• _Assignment_
Among the lines of the material below, count those holding "shields". Report the number by itself.

• _Records supplied_
:::

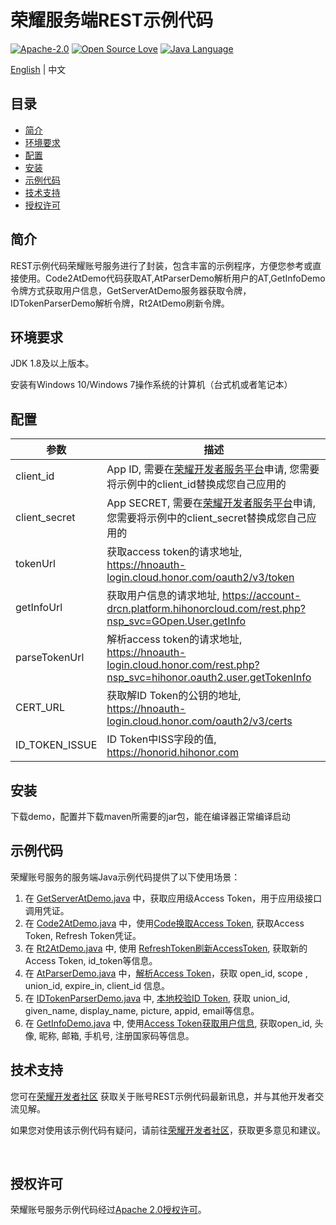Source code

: ﻿# 荣耀服务端REST示例代码

[![Apache-2.0](https://img.shields.io/badge/license-Apache-blue)](http://www.apache.org/licenses/LICENSE-2.0)
[![Open Source Love](https://img.shields.io/static/v1?label=Open%20Source&message=%E2%9D%A4%EF%B8%8F&color=green)]()
[![Java Language](https://img.shields.io/badge/language-java-green.svg)](https://www.java.com/en/)

[English](README.md) | 中文



## 目录

- [简介](#简介)
- [环境要求](#环境要求)
- [配置](#配置)
- [安装](#安装)
- [示例代码](#示例代码)
- [技术支持](#技术支持)
- [授权许可](#授权许可)



## 简介

REST示例代码荣耀账号服务进行了封装，包含丰富的示例程序，方便您参考或直接使用。Code2AtDemo代码获取AT,AtParserDemo解析用户的AT,GetInfoDemo令牌方式获取用户信息，GetServerAtDemo服务器获取令牌，IDTokenParserDemo解析令牌，Rt2AtDemo刷新令牌。



## 环境要求

JDK 1.8及以上版本。

安装有Windows 10/Windows 7操作系统的计算机（台式机或者笔记本）



## 配置

| 参数           | 描述                                                         |
| -------------- | ------------------------------------------------------------ |
| client_id      | App ID, 需要在[荣耀开发者服务平台](https://developer.honor.com/)申请, 您需要将示例中的client_id替换成您自己应用的 |
| client_secret  | App SECRET, 需要在[荣耀开发者服务平台](https://developer.honor.com/)申请, 您需要将示例中的client_secret替换成您自己应用的 |
| tokenUrl       | 获取access token的请求地址, https://hnoauth-login.cloud.honor.com/oauth2/v3/token |
| getInfoUrl     | 获取用户信息的请求地址, https://account-drcn.platform.hihonorcloud.com/rest.php?nsp_svc=GOpen.User.getInfo |
| parseTokenUrl  | 解析access token的请求地址, https://hnoauth-login.cloud.honor.com/rest.php?nsp_svc=hihonor.oauth2.user.getTokenInfo |
| CERT_URL       | 获取解ID Token的公钥的地址, https://hnoauth-login.cloud.honor.com/oauth2/v3/certs |
| ID_TOKEN_ISSUE | ID Token中ISS字段的值, https://honorid.hihonor.com           |



## 安装

下载demo，配置并下载maven所需要的jar包，能在编译器正常编译启动



## 示例代码

荣耀账号服务的服务端Java示例代码提供了以下使用场景：

1. 在  [GetServerAtDemo.java](./src/main/java/com/hihonor/honorid/demo/GetServerAtDemo.java) 中，获取应用级Access Token，用于应用级接口调用凭证。
2. 在 [Code2AtDemo.java](./src/main/java/com/hihonor/honorid/demo/Code2AtDemo.java) 中，使用[Code换取Access Token](https://developer.honor.com/cn/kitdoc?category=基础服务&kitId=11001&navigation=ref&docId=web-code2at.md&token=), 获取Access Token, Refresh Token凭证。
3. 在 [Rt2AtDemo.java](./src/main/java/com/hihonor/honorid/demo/Rt2AtDemo.java) 中, 使用 [RefreshToken刷新AccessToken](https://developer.honor.com/cn/kitdoc?category=%E5%9F%BA%E7%A1%80%E6%9C%8D%E5%8A%A1&kitId=11001&navigation=ref&docId=web-rt2at.md&token=),  获取新的Access Token, id_token等信息。
4. 在 [AtParserDemo.java](./src/main/java/com/hihonor/honorid/demo/AtParserDemo.java) 中，[解析Access Token](https://developer.honor.com/cn/kitdoc?category=基础服务&kitId=11001&navigation=ref&docId=web-parse-at.md&token=)，获取 open_id, scope , union_id, expire_in, client_id 信息。
5. 在 [IDTokenParserDemo.java](./src/main/java/com/hihonor/honorid/demo/IDTokenParserDemo.java) 中, [本地校验ID Token](https://developer.honor.com/cn/kitdoc?category=%E5%9F%BA%E7%A1%80%E6%9C%8D%E5%8A%A1&kitId=11001&navigation=ref&docId=web-parse-idtoken-local.md&token=), 获取 union_id, given_name, display_name, picture, appid, email等信息。
6. 在 [GetInfoDemo.java](./src/main/java/com/hihonor/honorid/demo/GetInfoDemo.java) 中,  使用[Access Token获取用户信息](https://developer.honor.com/cn/kitdoc?category=%E5%9F%BA%E7%A1%80%E6%9C%8D%E5%8A%A1&kitId=11001&navigation=ref&docId=web-get-userinfo.md&token=), 获取open_id, 头像, 昵称, 邮箱, 手机号, 注册国家码等信息。



## 技术支持

您可在[荣耀开发者社区](https://developer.honor.com/cn/forum/?navation=dh11614886576872095748%2F1) 获取关于账号REST示例代码最新讯息，并与其他开发者交流见解。

如果您对使用该示例代码有疑问，请前往[荣耀开发者社区](https://developer.honor.com/cn/forum/?navation=dh11614886576872095748%2F1)，获取更多意见和建议。

​       

## 授权许可

荣耀账号服务示例代码经过[Apache 2.0授权许可](http://www.apache.org/licenses/LICENSE-2.0)。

:::

• _Answer area_
3